Currently about 80 acres of the City of Ten Thousand Buddhas have been developed for use as part of the monastic complex. Twenty-five of the more than seventy large buildings are already being used for religious, educational, administrative, and residential purposes. The remaining 400 acres are fields, orchards, vineyards, and woods. In the springtime, the flowers bloom and the trees have fresh young foliage. In the autumn, the red leaves flutter down, filling the City. Squirrels, deer, and hares dwell in the woods. Peacocks dance in the vineyards, feeding on the grapes. Whether seen from a distance or at close quarters, the City gives people a feeling of cheerful expansiveness. When faithful devotees from all quarters come to the City of Ten Thousand Buddhas, it is always with hope and yearning. Whether they come from far or near, visitors spontaneously give rise to the wish to transcend the mundane world.

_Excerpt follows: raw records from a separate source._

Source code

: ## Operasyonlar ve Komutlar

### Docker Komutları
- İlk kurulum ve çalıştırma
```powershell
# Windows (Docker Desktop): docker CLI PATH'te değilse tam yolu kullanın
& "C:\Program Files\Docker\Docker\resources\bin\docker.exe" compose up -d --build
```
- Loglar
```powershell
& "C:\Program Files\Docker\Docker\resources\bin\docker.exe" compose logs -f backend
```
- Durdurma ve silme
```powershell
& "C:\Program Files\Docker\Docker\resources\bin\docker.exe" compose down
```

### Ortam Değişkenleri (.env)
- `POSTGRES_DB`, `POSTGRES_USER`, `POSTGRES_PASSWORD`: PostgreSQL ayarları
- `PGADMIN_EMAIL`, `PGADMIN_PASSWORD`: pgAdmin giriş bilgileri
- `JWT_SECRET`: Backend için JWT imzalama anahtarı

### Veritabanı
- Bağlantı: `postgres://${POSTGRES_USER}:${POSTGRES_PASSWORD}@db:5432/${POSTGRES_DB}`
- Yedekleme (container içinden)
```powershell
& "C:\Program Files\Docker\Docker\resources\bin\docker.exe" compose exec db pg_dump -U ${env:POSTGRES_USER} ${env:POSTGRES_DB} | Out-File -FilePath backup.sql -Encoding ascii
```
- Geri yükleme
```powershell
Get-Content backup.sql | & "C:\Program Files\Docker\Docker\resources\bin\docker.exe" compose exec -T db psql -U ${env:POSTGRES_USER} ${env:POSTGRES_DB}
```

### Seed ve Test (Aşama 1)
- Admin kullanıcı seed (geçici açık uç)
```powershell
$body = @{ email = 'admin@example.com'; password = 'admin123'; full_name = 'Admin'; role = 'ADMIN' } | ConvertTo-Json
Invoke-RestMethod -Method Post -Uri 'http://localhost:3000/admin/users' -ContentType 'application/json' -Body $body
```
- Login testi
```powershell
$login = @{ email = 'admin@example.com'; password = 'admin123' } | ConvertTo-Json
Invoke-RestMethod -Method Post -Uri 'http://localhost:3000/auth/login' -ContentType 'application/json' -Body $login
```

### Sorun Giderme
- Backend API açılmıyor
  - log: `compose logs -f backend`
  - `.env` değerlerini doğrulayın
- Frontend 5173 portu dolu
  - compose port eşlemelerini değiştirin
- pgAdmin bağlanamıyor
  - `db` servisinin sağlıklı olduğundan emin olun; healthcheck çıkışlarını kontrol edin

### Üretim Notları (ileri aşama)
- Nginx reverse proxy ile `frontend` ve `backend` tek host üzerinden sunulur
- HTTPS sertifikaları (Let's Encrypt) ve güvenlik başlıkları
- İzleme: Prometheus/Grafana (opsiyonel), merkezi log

The Main Entrance Gate of Three Arches

On the main entrance to the City of Ten Thousand Buddhas, a gate of three arches, the words “The City of Ten Thousand Buddhas” are engraved at the top in the center. “Tathagata Monastery” is engraved on the left and “Dharma Realm Buddhist University” is engraved on the right. The first line of the engraved matching couplet says, “The Flower Adornment Dharma Assembly, the Shurangama Platform, and the Forty-two Hands and Eyes establish the Heavens and the Earth.”

The second line says, “The World Honored Ones of Wonderful Enlightenment and the Bodhisattvas of Equal Enlightenment, with a billion transformation bodies, can turn oceans into mountains.” On the other side of the gate, “Teaching and Protecting All Nations” is inscribed in the center, “Educating for Outstanding Abilities” is on the left, and “Adorning with Dharma and Precepts” is on the right. The first line of an engraved matching couplet says, “With kindness and compassion, cross over all. Those who believe will be saved. Bring forth the Bodhi mind and advance with courage and vigor to perfect the Right Enlightenment.” The second line says, “With joy and compassion, cultivate together. Those who worship will obtain blessings. Make firm vows and practice patience and Dhyana-concentration to awaken to the true teaching.”